I do.
Here’s a list of many of my SF&F rereads, in reverse alphabetical order.
Gene Wolfe, The Shadow of the Torturer
T.H. White, The Once and Future King
John Varley, Steel Beach
Mary Shelley, Frankenstein
Frederick Pohl, Man Plus
Alexander Panshin, Rite of Passsage
Andre Norton, ‘Ware Hawk
Pat Murphy, Adventures of Time and Space with Max Merriwell
Vonda McIntyre, The Exile Waiting
Anne McCaffrey, Restoree and Dragonflight
George Martin and Lisa Tuttle, Windhaven
Ursula Le Guin, The Left Hand of Darkness
Sharon Lee and Steve Miller, the Liaden books
Donald Kingsbury, Courtship Rite
Alexander Keys, The Forgotten Door
Barry Hughart, Bridge of Birds
Frank Herbert, Dune
Robert Heinlein, Glory Road and The Moon Is a Harsh Mistress
Lisa Goldstein, Red Magician
Teresa Edgerton, Goblin Moon
Philip Dick, Man in the High Castle and Do Androids Dream of Electric Sheep
Lester Del Rey, The Runaway Robot
John Crowley, Aegypt
Orson Scott Card, Ender’s Game
John Brunner, Stand on Zanzibar
Octavia Butler, Kindred
Lois Bujold, the Miles Vorkosigan books
Marion Zimmer Bradley, The Mists of Avalon
Ray Bradbury, The Martian Chronicles
Steven Barnes, Streetlethal
Catherine Asaro, the Skolian Empire books
Some of them I reread because they are “comfort” books (e.g., the Liaden books and others with strong romances), some I reread because they are classics (e.g., Dick’s books), and some I reread because I teach them (e.g., Murphy, Butler, and Hughart).

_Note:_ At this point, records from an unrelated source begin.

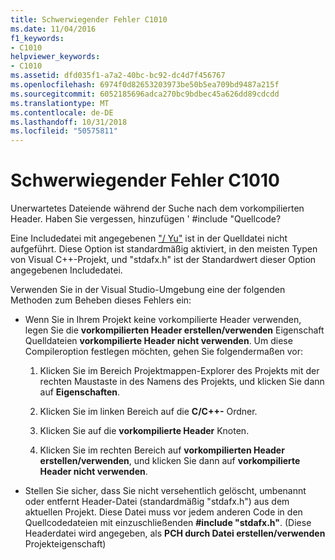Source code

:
 ```yaml
---
title: Schwerwiegender Fehler C1010
ms.date: 11/04/2016
f1_keywords:
- C1010
helpviewer_keywords:
- C1010
ms.assetid: dfd035f1-a7a2-40bc-bc92-dc4d7f456767
ms.openlocfilehash: 6974f0d82653203973be50b5ea709bd9487a215f
ms.sourcegitcommit: 6052185696adca270bc9bdbec45a626dd89cdcdd
ms.translationtype: MT
ms.contentlocale: de-DE
ms.lasthandoff: 10/31/2018
ms.locfileid: "50575811"
---
```

# <a name="fatal-error-c1010"></a>Schwerwiegender Fehler C1010

Unerwartetes Dateiende während der Suche nach dem vorkompilierten Header. Haben Sie vergessen, hinzufügen ' #include "Quellcode?

Eine Includedatei mit angegebenen ["/ Yu"](../../build/reference/yu-use-precompiled-header-file.md) ist in der Quelldatei nicht aufgeführt.  Diese Option ist standardmäßig aktiviert, in den meisten Typen von Visual C++-Projekt, und "stdafx.h" ist der Standardwert dieser Option angegebenen Includedatei.

Verwenden Sie in der Visual Studio-Umgebung eine der folgenden Methoden zum Beheben dieses Fehlers ein:

- Wenn Sie in Ihrem Projekt keine vorkompilierte Header verwenden, legen Sie die **vorkompilierten Header erstellen/verwenden** Eigenschaft Quelldateien **vorkompilierte Header nicht verwenden**. Um diese Compileroption festlegen möchten, gehen Sie folgendermaßen vor:

   1. Klicken Sie im Bereich Projektmappen-Explorer des Projekts mit der rechten Maustaste in des Namens des Projekts, und klicken Sie dann auf **Eigenschaften**.

   1. Klicken Sie im linken Bereich auf die **C/C++-** Ordner.

   1. Klicken Sie auf die **vorkompilierte Header** Knoten.

   1. Klicken Sie im rechten Bereich auf **vorkompilierten Header erstellen/verwenden**, und klicken Sie dann auf **vorkompilierte Header nicht verwenden**.

- Stellen Sie sicher, dass Sie nicht versehentlich gelöscht, umbenannt oder entfernt Header-Datei (standardmäßig "stdafx.h") aus dem aktuellen Projekt. Diese Datei muss vor jedem anderen Code in den Quellcodedateien mit einzuschließenden **#include "stdafx.h"**. (Diese Headerdatei wird angegeben, als **PCH durch Datei erstellen/verwenden** Projekteigenschaft)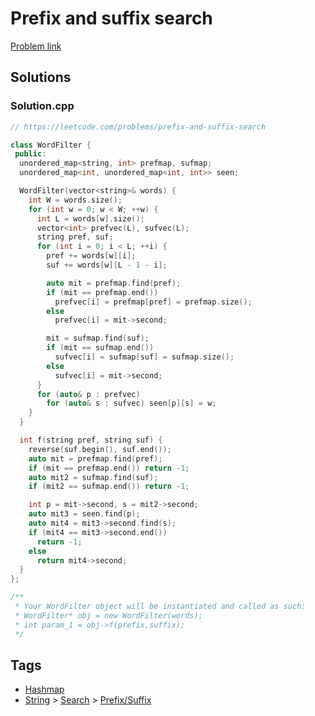 # Prefix and suffix search

[Problem link](https://leetcode.com/problems/prefix-and-suffix-search)

## Solutions


### Solution.cpp
```cpp
// https://leetcode.com/problems/prefix-and-suffix-search

class WordFilter {
 public:
  unordered_map<string, int> prefmap, sufmap;
  unordered_map<int, unordered_map<int, int>> seen;

  WordFilter(vector<string>& words) {
    int W = words.size();
    for (int w = 0; w < W; ++w) {
      int L = words[w].size();
      vector<int> prefvec(L), sufvec(L);
      string pref, suf;
      for (int i = 0; i < L; ++i) {
        pref += words[w][i];
        suf += words[w][L - 1 - i];

        auto mit = prefmap.find(pref);
        if (mit == prefmap.end())
          prefvec[i] = prefmap[pref] = prefmap.size();
        else
          prefvec[i] = mit->second;

        mit = sufmap.find(suf);
        if (mit == sufmap.end())
          sufvec[i] = sufmap[suf] = sufmap.size();
        else
          sufvec[i] = mit->second;
      }
      for (auto& p : prefvec)
        for (auto& s : sufvec) seen[p][s] = w;
    }
  }

  int f(string pref, string suf) {
    reverse(suf.begin(), suf.end());
    auto mit = prefmap.find(pref);
    if (mit == prefmap.end()) return -1;
    auto mit2 = sufmap.find(suf);
    if (mit2 == sufmap.end()) return -1;

    int p = mit->second, s = mit2->second;
    auto mit3 = seen.find(p);
    auto mit4 = mit3->second.find(s);
    if (mit4 == mit3->second.end())
      return -1;
    else
      return mit4->second;
  }
};

/**
 * Your WordFilter object will be instantiated and called as such:
 * WordFilter* obj = new WordFilter(words);
 * int param_1 = obj->f(prefix,suffix);
 */
```
## Tags

* [Hashmap](/README.md#Hashmap)
* [String](/README.md#String) > [Search](/README.md#String-Search) > [Prefix/Suffix](/README.md#String-Search-Prefix_Suffix)
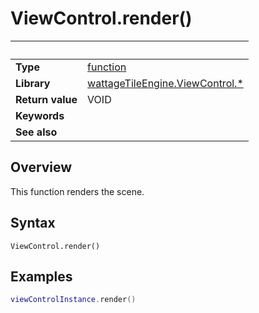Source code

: # ViewControl.render()

|                      | &nbsp;
| -------------------- | ---------------------------------------------------------------
| __Type__             | [function](http://docs.coronalabs.com/api/type/Function.html)
| __Library__          | [wattageTileEngine.ViewControl.*](type_viewControl.markdown)
| __Return value__     | VOID
| __Keywords__         |
| __See also__         |


## Overview

This function renders the scene.


## Syntax

	ViewControl.render()


## Examples

``````lua
viewControlInstance.render()
``````
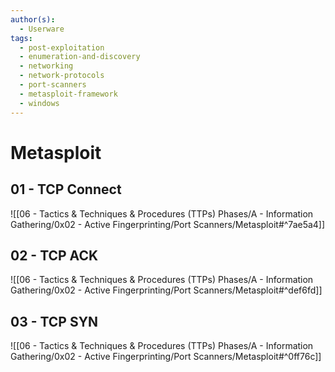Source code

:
```yaml
---
author(s):
  - Userware
tags:
  - post-exploitation
  - enumeration-and-discovery
  - networking
  - network-protocols
  - port-scanners
  - metasploit-framework
  - windows
---
```

# Metasploit

## 01 - TCP Connect

![[06 - Tactics & Techniques & Procedures (TTPs) Phases/A - Information Gathering/0x02 - Active Fingerprinting/Port Scanners/Metasploit#^7ae5a4]]

## 02 - TCP ACK

![[06 - Tactics & Techniques & Procedures (TTPs) Phases/A - Information Gathering/0x02 - Active Fingerprinting/Port Scanners/Metasploit#^def6fd]]

## 03 - TCP SYN

![[06 - Tactics & Techniques & Procedures (TTPs) Phases/A - Information Gathering/0x02 - Active Fingerprinting/Port Scanners/Metasploit#^0ff76c]]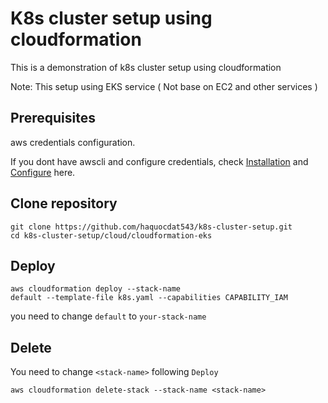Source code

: # K8s cluster setup using cloudformation
This is a demonstration of k8s cluster setup using cloudformation

Note: This setup using EKS service ( Not base on EC2 and other services )
## Prerequisites
aws credentials configuration.

If you dont have awscli and configure credentials, check [Installation](https://docs.aws.amazon.com/cli/latest/userguide/getting-started-install.html) and [Configure](https://docs.aws.amazon.com/cli/latest/reference/configure/) here.
## Clone repository
```
git clone https://github.com/haquocdat543/k8s-cluster-setup.git
cd k8s-cluster-setup/cloud/cloudformation-eks
```
## Deploy
```
aws cloudformation deploy --stack-name
default --template-file k8s.yaml --capabilities CAPABILITY_IAM
```
you need to change `default` to `your-stack-name` 
## Delete
You need to change `<stack-name>` following `Deploy`
```
aws cloudformation delete-stack --stack-name <stack-name>
```

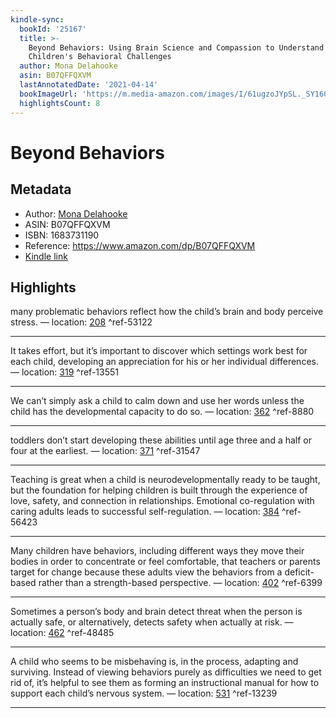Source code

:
 ```yaml
---
kindle-sync:
  bookId: '25167'
  title: >-
    Beyond Behaviors: Using Brain Science and Compassion to Understand and Solve
    Children's Behavioral Challenges
  author: Mona Delahooke
  asin: B07QFFQXVM
  lastAnnotatedDate: '2021-04-14'
  bookImageUrl: 'https://m.media-amazon.com/images/I/61ugzoJYpSL._SY160.jpg'
  highlightsCount: 8
---
```

# Beyond Behaviors
## Metadata
* Author: [Mona Delahooke](https://www.amazon.com/Mona-Delahooke/e/B01NBY6RN3/ref=dp_byline_cont_ebooks_1)
* ASIN: B07QFFQXVM
* ISBN: 1683731190
* Reference: https://www.amazon.com/dp/B07QFFQXVM
* [Kindle link](kindle://book?action=open&asin=B07QFFQXVM)

## Highlights
many problematic behaviors reflect how the child’s brain and body perceive stress. — location: [208](kindle://book?action=open&asin=B07QFFQXVM&location=208) ^ref-53122

---
It takes effort, but it’s important to discover which settings work best for each child, developing an appreciation for his or her individual differences. — location: [319](kindle://book?action=open&asin=B07QFFQXVM&location=319) ^ref-13551

---
We can’t simply ask a child to calm down and use her words unless the child has the developmental capacity to do so. — location: [362](kindle://book?action=open&asin=B07QFFQXVM&location=362) ^ref-8880

---
toddlers don’t start developing these abilities until age three and a half or four at the earliest. — location: [371](kindle://book?action=open&asin=B07QFFQXVM&location=371) ^ref-31547

---
Teaching is great when a child is neurodevelopmentally ready to be taught, but the foundation for helping children is built through the experience of love, safety, and connection in relationships. Emotional co-regulation with caring adults leads to successful self-regulation. — location: [384](kindle://book?action=open&asin=B07QFFQXVM&location=384) ^ref-56423

---
Many children have behaviors, including different ways they move their bodies in order to concentrate or feel comfortable, that teachers or parents target for change because these adults view the behaviors from a deficit-based rather than a strength-based perspective. — location: [402](kindle://book?action=open&asin=B07QFFQXVM&location=402) ^ref-6399

---
Sometimes a person’s body and brain detect threat when the person is actually safe, or alternatively, detects safety when actually at risk. — location: [462](kindle://book?action=open&asin=B07QFFQXVM&location=462) ^ref-48485

---
A child who seems to be misbehaving is, in the process, adapting and surviving. Instead of viewing behaviors purely as difficulties we need to get rid of, it’s helpful to see them as forming an instructional manual for how to support each child’s nervous system. — location: [531](kindle://book?action=open&asin=B07QFFQXVM&location=531) ^ref-13239

---
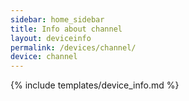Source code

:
 ```yaml
---
sidebar: home_sidebar
title: Info about channel
layout: deviceinfo
permalink: /devices/channel/
device: channel
---
```

{% include templates/device_info.md %}
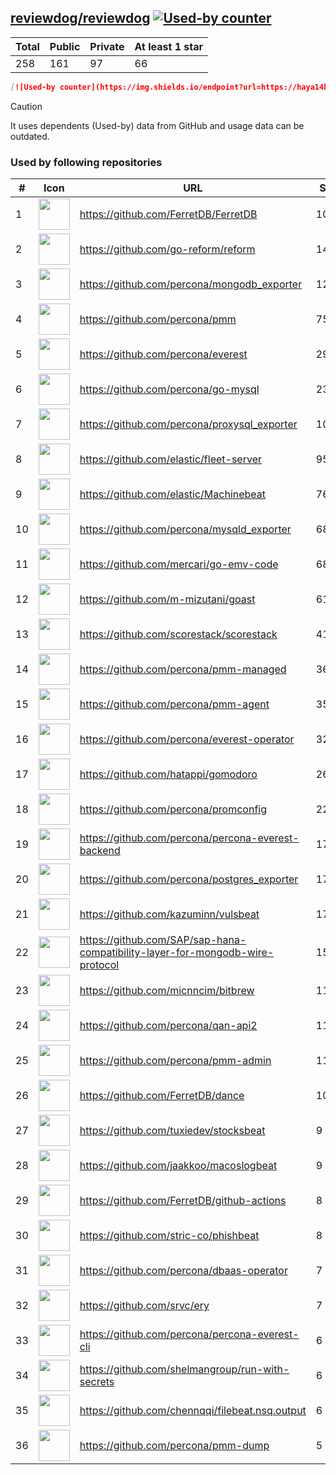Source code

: 





## [reviewdog/reviewdog](https://github.com/reviewdog/reviewdog) [![Used-by counter](https://img.shields.io/endpoint?url=https://haya14busa.github.io/github-used-by/data/reviewdog/reviewdog/shieldsio.json)](https://github.com/haya14busa/github-used-by/tree/main/repo/reviewdog/reviewdog)

| Total | Public | Private | At least 1 star
| ----- | ------ | ------- | ---------------
| 258 | 161 | 97 | 66 |

```md
[![Used-by counter](https://img.shields.io/endpoint?url=https://haya14busa.github.io/github-used-by/data/reviewdog/reviewdog/shieldsio.json)](https://github.com/haya14busa/github-used-by/tree/main/repo/reviewdog/reviewdog)
```

> [!CAUTION]
> It uses dependents (Used-by) data from GitHub and usage data can be outdated.

### Used by following repositories

| # | Icon | URL | Stars |
| -- | -- | -- | -- | 
|1|<img src="https://github.com/FerretDB.png" width=50 height=50>|https://github.com/FerretDB/FerretDB|10066|
|2|<img src="https://github.com/go-reform.png" width=50 height=50>|https://github.com/go-reform/reform|1443|
|3|<img src="https://github.com/percona.png" width=50 height=50>|https://github.com/percona/mongodb_exporter|1250|
|4|<img src="https://github.com/percona.png" width=50 height=50>|https://github.com/percona/pmm|757|
|5|<img src="https://github.com/percona.png" width=50 height=50>|https://github.com/percona/everest|290|
|6|<img src="https://github.com/percona.png" width=50 height=50>|https://github.com/percona/go-mysql|238|
|7|<img src="https://github.com/percona.png" width=50 height=50>|https://github.com/percona/proxysql_exporter|106|
|8|<img src="https://github.com/elastic.png" width=50 height=50>|https://github.com/elastic/fleet-server|95|
|9|<img src="https://github.com/elastic.png" width=50 height=50>|https://github.com/elastic/Machinebeat|76|
|10|<img src="https://github.com/percona.png" width=50 height=50>|https://github.com/percona/mysqld_exporter|68|
|11|<img src="https://github.com/mercari.png" width=50 height=50>|https://github.com/mercari/go-emv-code|68|
|12|<img src="https://github.com/m-mizutani.png" width=50 height=50>|https://github.com/m-mizutani/goast|61|
|13|<img src="https://github.com/scorestack.png" width=50 height=50>|https://github.com/scorestack/scorestack|41|
|14|<img src="https://github.com/percona.png" width=50 height=50>|https://github.com/percona/pmm-managed|36|
|15|<img src="https://github.com/percona.png" width=50 height=50>|https://github.com/percona/pmm-agent|35|
|16|<img src="https://github.com/percona.png" width=50 height=50>|https://github.com/percona/everest-operator|32|
|17|<img src="https://github.com/hatappi.png" width=50 height=50>|https://github.com/hatappi/gomodoro|26|
|18|<img src="https://github.com/percona.png" width=50 height=50>|https://github.com/percona/promconfig|22|
|19|<img src="https://github.com/percona.png" width=50 height=50>|https://github.com/percona/percona-everest-backend|17|
|20|<img src="https://github.com/percona.png" width=50 height=50>|https://github.com/percona/postgres_exporter|17|
|21|<img src="https://github.com/kazuminn.png" width=50 height=50>|https://github.com/kazuminn/vulsbeat|17|
|22|<img src="https://github.com/SAP.png" width=50 height=50>|https://github.com/SAP/sap-hana-compatibility-layer-for-mongodb-wire-protocol|15|
|23|<img src="https://github.com/micnncim.png" width=50 height=50>|https://github.com/micnncim/bitbrew|11|
|24|<img src="https://github.com/percona.png" width=50 height=50>|https://github.com/percona/qan-api2|11|
|25|<img src="https://github.com/percona.png" width=50 height=50>|https://github.com/percona/pmm-admin|11|
|26|<img src="https://github.com/FerretDB.png" width=50 height=50>|https://github.com/FerretDB/dance|10|
|27|<img src="https://github.com/tuxiedev.png" width=50 height=50>|https://github.com/tuxiedev/stocksbeat|9|
|28|<img src="https://github.com/jaakkoo.png" width=50 height=50>|https://github.com/jaakkoo/macoslogbeat|9|
|29|<img src="https://github.com/FerretDB.png" width=50 height=50>|https://github.com/FerretDB/github-actions|8|
|30|<img src="https://github.com/stric-co.png" width=50 height=50>|https://github.com/stric-co/phishbeat|8|
|31|<img src="https://github.com/percona.png" width=50 height=50>|https://github.com/percona/dbaas-operator|7|
|32|<img src="https://github.com/srvc.png" width=50 height=50>|https://github.com/srvc/ery|7|
|33|<img src="https://github.com/percona.png" width=50 height=50>|https://github.com/percona/percona-everest-cli|6|
|34|<img src="https://github.com/shelmangroup.png" width=50 height=50>|https://github.com/shelmangroup/run-with-secrets|6|
|35|<img src="https://github.com/chennqqi.png" width=50 height=50>|https://github.com/chennqqi/filebeat.nsq.output|6|
|36|<img src="https://github.com/percona.png" width=50 height=50>|https://github.com/percona/pmm-dump|5|
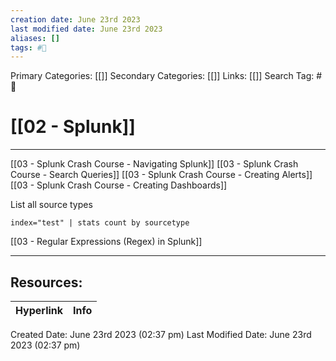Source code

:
 ```yaml
---
creation date: June 23rd 2023
last modified date: June 23rd 2023
aliases: []
tags: #📖
---
```


Primary Categories: [[]] 
Secondary Categories: [[]] 
Links: [[]] 
Search Tag: #📖  

# [[02 - Splunk]]  
---

[[03 - Splunk Crash Course - Navigating Splunk]]
[[03 - Splunk Crash Course - Search Queries]]
[[03 - Splunk Crash Course - Creating Alerts]]
[[03 - Splunk Crash Course - Creating Dashboards]]

List all source types
```
index="test" | stats count by sourcetype
```

[[03 - Regular Expressions (Regex) in Splunk]]

___

## Resources:

| Hyperlink | Info |
| --------- | ---- |


Created Date: June 23rd 2023 (02:37 pm) 
Last Modified Date: June 23rd 2023 (02:37 pm)
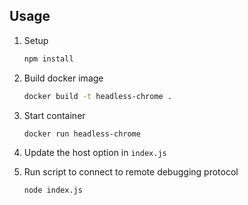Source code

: ## Usage

1. Setup

    ```sh
    npm install
    ```

2. Build docker image

    ```sh
    docker build -t headless-chrome .
    ```

3. Start container

    ```sh
    docker run headless-chrome
    ```

4. Update the host option in `index.js`

5. Run script to connect to remote debugging protocol

    ```sh
    node index.js
    ```
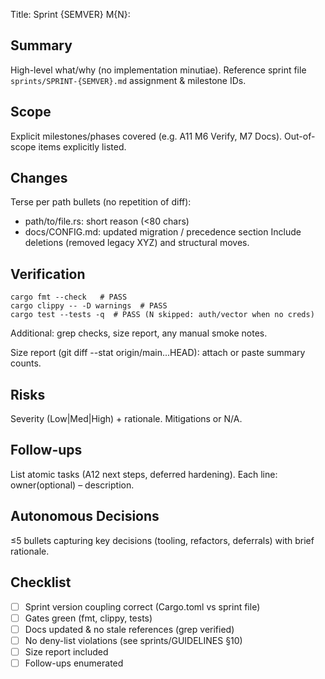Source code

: Title: Sprint {SEMVER} M{N}: <concise scope>

## Summary
High-level what/why (no implementation minutiae). Reference sprint file `sprints/SPRINT-{SEMVER}.md` assignment & milestone IDs.

## Scope
Explicit milestones/phases covered (e.g. A11 M6 Verify, M7 Docs). Out-of-scope items explicitly listed.

## Changes
Terse per path bullets (no repetition of diff):
- path/to/file.rs: short reason (<80 chars)
- docs/CONFIG.md: updated migration / precedence section
Include deletions (removed legacy XYZ) and structural moves.

## Verification
```
cargo fmt --check   # PASS
cargo clippy -- -D warnings  # PASS
cargo test --tests -q  # PASS (N skipped: auth/vector when no creds)
```
Additional: grep checks, size report, any manual smoke notes.

Size report (git diff --stat origin/main...HEAD): attach or paste summary counts.

## Risks
Severity (Low|Med|High) + rationale. Mitigations or N/A.

## Follow-ups
List atomic tasks (A12 next steps, deferred hardening). Each line: owner(optional) – description.

## Autonomous Decisions
≤5 bullets capturing key decisions (tooling, refactors, deferrals) with brief rationale.

## Checklist
- [ ] Sprint version coupling correct (Cargo.toml vs sprint file)
- [ ] Gates green (fmt, clippy, tests)
- [ ] Docs updated & no stale references (grep verified)
- [ ] No deny-list violations (see sprints/GUIDELINES §10)
- [ ] Size report included
- [ ] Follow-ups enumerated

<!-- Keep template minimal & machine-parsable. -->

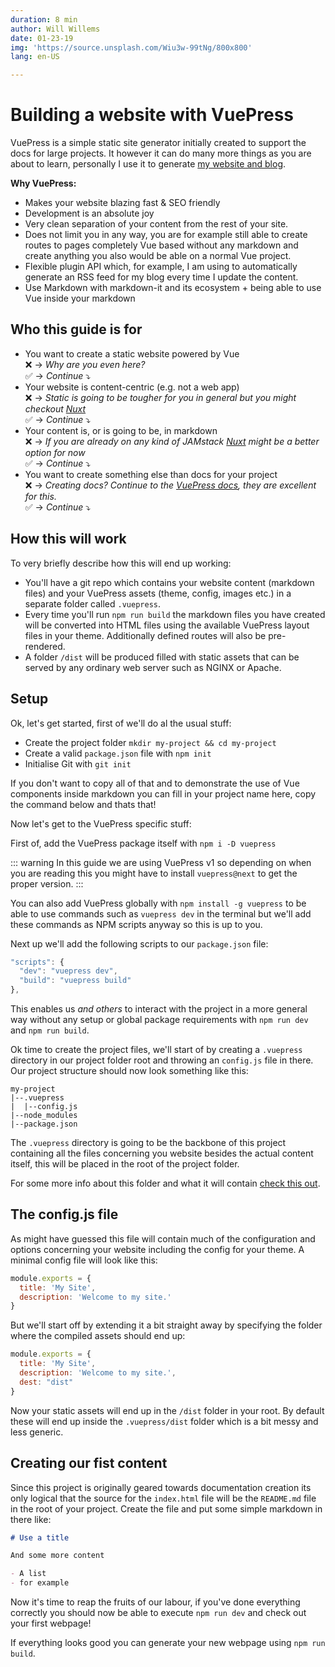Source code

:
 ```yaml
---
duration: 8 min
author: Will Willems
date: 01-23-19
img: 'https://source.unsplash.com/Wiu3w-99tNg/800x800'
lang: en-US

---
```


# Building a website with VuePress

VuePress is a simple static site generator initially created to support the docs for large projects. It however it can do many more things as you are about to learn, personally I use it to generate [my website and blog](https://willwillems.com). 

**Why VuePress:**

- Makes your website blazing fast & SEO friendly
- Development is an absolute joy
- Very clean separation of your content from the rest of your site.
- Does not limit you in any way, you are for example still able to create routes to pages completely Vue based without any markdown and create anything you also would be able on a normal Vue project.
- Flexible plugin API which, for example, I am using to automatically generate an RSS feed for my blog every time I update the content.
- Use Markdown with markdown-it and its ecosystem + being able to use Vue inside your markdown

## Who this guide is for

- You want to create a static website powered by Vue  
  :x: → *Why are you even here?*  
  :white_check_mark: → *Continue* :arrow_heading_down:
- Your website is content-centric (e.g. not a web app)    
  :x: → *Static is going to be tougher for you in general but you might checkout [Nuxt](https://nuxtjs.org)*  
  :white_check_mark: → *Continue* :arrow_heading_down:
- Your content is, or is going to be, in markdown  
  :x: → *If you are already on any kind of JAMstack [Nuxt](https://nuxtjs.org) might be a better option for now*  
  :white_check_mark: → *Continue* :arrow_heading_down:
- You want to create something else than docs for your project  
  :x: → *Creating docs? Continue to the [VuePress docs](https://vuepress.vuejs.org), they are excellent for this.*  
  :white_check_mark: → *Continue* :arrow_heading_down:

## How this will work

To very briefly describe how this will end up working: 

- You'll have a git repo which contains your website content (markdown files) and your VuePress assets (theme, config, images etc.) in a separate folder called `.vuepress`.
- Every time you'll run `npm run build` the markdown files you have created will be converted into HTML files using the available VuePress layout files in your theme. Additionally defined routes will also be pre-rendered.
- A folder `/dist` will be produced filled with static assets that can be served by any ordinary web server such as NGINX or Apache.

## Setup

Ok, let's get started, first of we'll do al the usual stuff:

- Create the project folder `mkdir my-project && cd my-project`
- Create a valid `package.json` file with `npm init`
- Initialise Git with `git init`

If you don't want to copy all of that and to demonstrate the use of Vue components inside markdown you can fill in your project name here, copy the command below and thats that!

<CommandStringGenerator/>

Now let's get to the VuePress specific stuff:

First of, add the VuePress package itself with `npm i -D vuepress`

::: warning
In this guide we are using VuePress v1 so depending on when you are reading this you might have to install `vuepress@next` to get the proper version.
:::

You can also add VuePress globally with `npm install -g vuepress` to be able to use commands such as `vuepress dev` in the terminal but we'll add these commands as NPM scripts anyway so this is up to you.

Next up we'll add the following scripts to our `package.json` file:

``` js
"scripts": {
  "dev": "vuepress dev",
  "build": "vuepress build"
},
```

This enables us *and others* to interact with the project in a more general way without any setup or global package requirements with `npm run dev` and `npm run build`.

Ok time to create the project files, we'll start of by creating a `.vuepress` directory in our project folder root and throwing an `config.js` file in there. Our project structure should now look something like this:

```
my-project
|--.vuepress
|  |--config.js
|--node_modules
|--package.json
```

The `.vuepress` directory is going to be the backbone of this project containing all the files concerning you website besides the actual content itself, this will be placed in the root of the project folder. 

For some more info about this folder and what it will contain [check this out](https://vuepress.vuejs.org/guide/directory-structure.html).

## The config.js file

As might have guessed this file will contain much of the configuration and options concerning your website including the config for your theme. A minimal config file will look like this:

``` js
module.exports = {
  title: 'My Site',
  description: 'Welcome to my site.'
}
```

But we'll start off by extending it a bit straight away by specifying the folder where the compiled assets should end up:

``` js
module.exports = {
  title: 'My Site',
  description: 'Welcome to my site.',
  dest: "dist"
}
```

Now your static assets will end up in the `/dist` folder in your root. By default these will end up inside the `.vuepress/dist` folder which is a bit messy and less generic.

## Creating our fist content

Since this project is originally geared towards documentation creation its only logical that the source for the `index.html` file will be the `README.md` file in the root of your project. Create the file and put some simple markdown in there like:

``` md
# Use a title

And some more content

- A list
- for example
```

Now it's time to reap the fruits of our labour, if you've done everything correctly you should now be able to execute `npm run dev` and check out your first webpage!

If everything looks good you can generate your new webpage using `npm run build`.

<!-- ## General Tips:

- If something is not working or changing during development restart the dev server.
- For nested HTML inside your layout pages when using scoped style you can use `/deep/` or `>>>` like so: `.parent /deep/ or >>> .child`
- add

``` css
svg.icon.outbound {
  display: none;
}
```

- to hide external link icon

## Doing more

Ok so you have a simple file on the default VuePress theme, nice but not too exciting.

- links to other guides-->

Others I reread just because I’ve run out of new books and am browsing my shelves, looking for something that I remember enjoying but don’t remember why (e.g., Barnes and Martin/Tuttle).
Some end up disappointing me (e.g., the Heinlein books, which I read when young, never noticing the massive didactic interruptions that bothered me on rereading decades later).
But most of them delight me anew, like good friends met after a long parting.